Recuperei este episódio, por ser bem mais recente, mas outros se antecederam na história destas cidades.
Mas onde queria chegar era à situação actual em que, mais uma vez, os portugueses têm que apertar o cinto e em que foi tomada a decisão de suspender ou adiar grandes projectos, grandes investimentos, sobretudo no domínio das Obras Públicas… e quem vai pagar a factura? A quem vai ser retirado, mais uma vez, a primazia na escolha? Ao Porto, claro! Ou Norte, em geral…
Que troços vão ser adiados da Linha de Alta Velocidade (vulgo TGV)? Os que têm o Porto como denominador comum, é óbvio! E que outras grandes obras públicas vão ser adiadas ou suspenas? As do Porto, ou do Norte, pois claro…
Mas é mesmo assim… a capital é a capital e, como quem manda, está lá e, embora não seja de lá, ali faz palco de vida, há que se auto-beneficiar na hora das decisões. Afinal, somos governados, hoje como no passado – não pensem que me refiro apenas aos governantes actuais e a esta cor política, nada disso – por corpos com epicentro na região umbilical, região essa que cativa sempre em primeria instância, todo e qualquer olhar.
“Depois do meu umbiguinho, logo se vê…” – pensam (ou, pelo menos, agem) eles…
Quanto à justificação do TGV Lx-Madrid ser uma prioridade em termos comerciais e de escoamento de mercadorias… treta! Grande treta!
Primeiro, porque o TGV não tem como objectivo servir o transporte de mercadorias, e depois, ainda que assim fosse, seria mais um motivo para que o Norte estivesse na frente das prioridades, visto que é aqui que se produz o que, supostamente, queremos escoar, aumentando os nossos débeis indíces de Exportações. Porque na Capital, pouco se produz, só se administra e se gasta!
Olhem, e acho que me fico por aqui, deitado que está cá para fora! Apenas me limitei a seguir os conselhos do Paulito e do seu “Deita cá pra fora!”. E deitei…
Fica mais um desabafo e um alerta para mais umas quantas desigualdades regionalistas…
Desmintam-me se estiver errado.
Fiquem bem e tenham uma boa semana.
Miguel Arcanjo
March 2, 2010 - Posted by Miguel Arcanjo - 2 Comments
Jesus, onde quer que esteja, deve estar furioso!!

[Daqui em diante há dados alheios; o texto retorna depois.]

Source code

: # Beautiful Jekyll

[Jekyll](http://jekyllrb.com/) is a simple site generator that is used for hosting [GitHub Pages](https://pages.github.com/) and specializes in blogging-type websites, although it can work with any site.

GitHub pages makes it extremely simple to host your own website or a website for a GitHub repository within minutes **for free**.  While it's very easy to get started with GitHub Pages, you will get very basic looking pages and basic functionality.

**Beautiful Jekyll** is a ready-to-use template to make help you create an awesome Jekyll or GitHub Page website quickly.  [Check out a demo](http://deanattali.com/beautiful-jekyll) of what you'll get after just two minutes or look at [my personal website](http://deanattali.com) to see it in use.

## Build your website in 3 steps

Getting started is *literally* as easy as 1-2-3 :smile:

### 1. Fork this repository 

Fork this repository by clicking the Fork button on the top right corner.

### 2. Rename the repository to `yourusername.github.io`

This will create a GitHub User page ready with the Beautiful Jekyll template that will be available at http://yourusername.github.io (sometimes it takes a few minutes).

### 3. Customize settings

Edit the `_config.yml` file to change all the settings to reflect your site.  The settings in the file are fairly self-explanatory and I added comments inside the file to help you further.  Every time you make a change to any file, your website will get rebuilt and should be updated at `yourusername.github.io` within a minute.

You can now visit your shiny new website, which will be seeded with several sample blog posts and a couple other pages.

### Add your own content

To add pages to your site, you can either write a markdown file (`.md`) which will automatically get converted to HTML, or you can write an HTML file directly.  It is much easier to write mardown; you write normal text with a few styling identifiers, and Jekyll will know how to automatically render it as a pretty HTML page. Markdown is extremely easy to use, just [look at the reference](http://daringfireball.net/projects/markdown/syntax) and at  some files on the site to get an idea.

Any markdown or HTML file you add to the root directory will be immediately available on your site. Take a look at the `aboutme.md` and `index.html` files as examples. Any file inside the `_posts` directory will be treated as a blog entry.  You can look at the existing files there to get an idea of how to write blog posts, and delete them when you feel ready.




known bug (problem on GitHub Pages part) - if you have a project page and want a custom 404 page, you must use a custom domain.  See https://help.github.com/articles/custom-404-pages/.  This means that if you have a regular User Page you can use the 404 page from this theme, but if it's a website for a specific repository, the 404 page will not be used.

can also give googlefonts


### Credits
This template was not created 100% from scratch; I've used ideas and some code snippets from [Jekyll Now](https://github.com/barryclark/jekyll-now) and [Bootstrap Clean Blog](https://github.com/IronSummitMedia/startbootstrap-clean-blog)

Desculpem, mas não consigo calar esta revolta que vai cá dentro… Hoje, estava eu, como sempre, a ouvir o noticiário e eis que surge a seguinte notícia:
“Palco para receber sua santidade, o papa Bento XXVI (não escrevi em maiúsculas, intencionalmente – não consegui) vai custar 200.000 Euros!”
E pergunto eu: “O que é isto, num momento em que a Humanidade atravessa um dos piores momentos humanitários desde a II Guerra Mundial, com catástrofes naturais a sucederem-se a cada semana, desde O Haiti ao Chile, passando pela Madeira, entre outras?
200.00 Euros?! Sabem para o que dava esse dinheiro todo?!
Conseguem ter a noção de quantos milagres conseguiriam fazer acontecer com esse dinheiro?”
Fui educado segundo a doutrina da Igreja Católica, mas rejeito-me a aceitar tal coisa. Tal aberração. Aquilo que constitui um claro atentado à razoabilidade humana.
Recordo que o maior dos oradores, dos pregadores da história da humanidade era desprovido de qualquer interesse material e de qualquer forma de riqueza, senão a da sua essência.
Ele pregava descalço, quanto mais num palco que custa 200.000 Euros?! Por favor, digam-me que não é verdade!!
Apetece-me mesmo chorar, para não dizer pior… ;(
Vou terminar de escrever isto e contar até 100… porque até 10, não vai chegar, concerteza!! (Fúria!)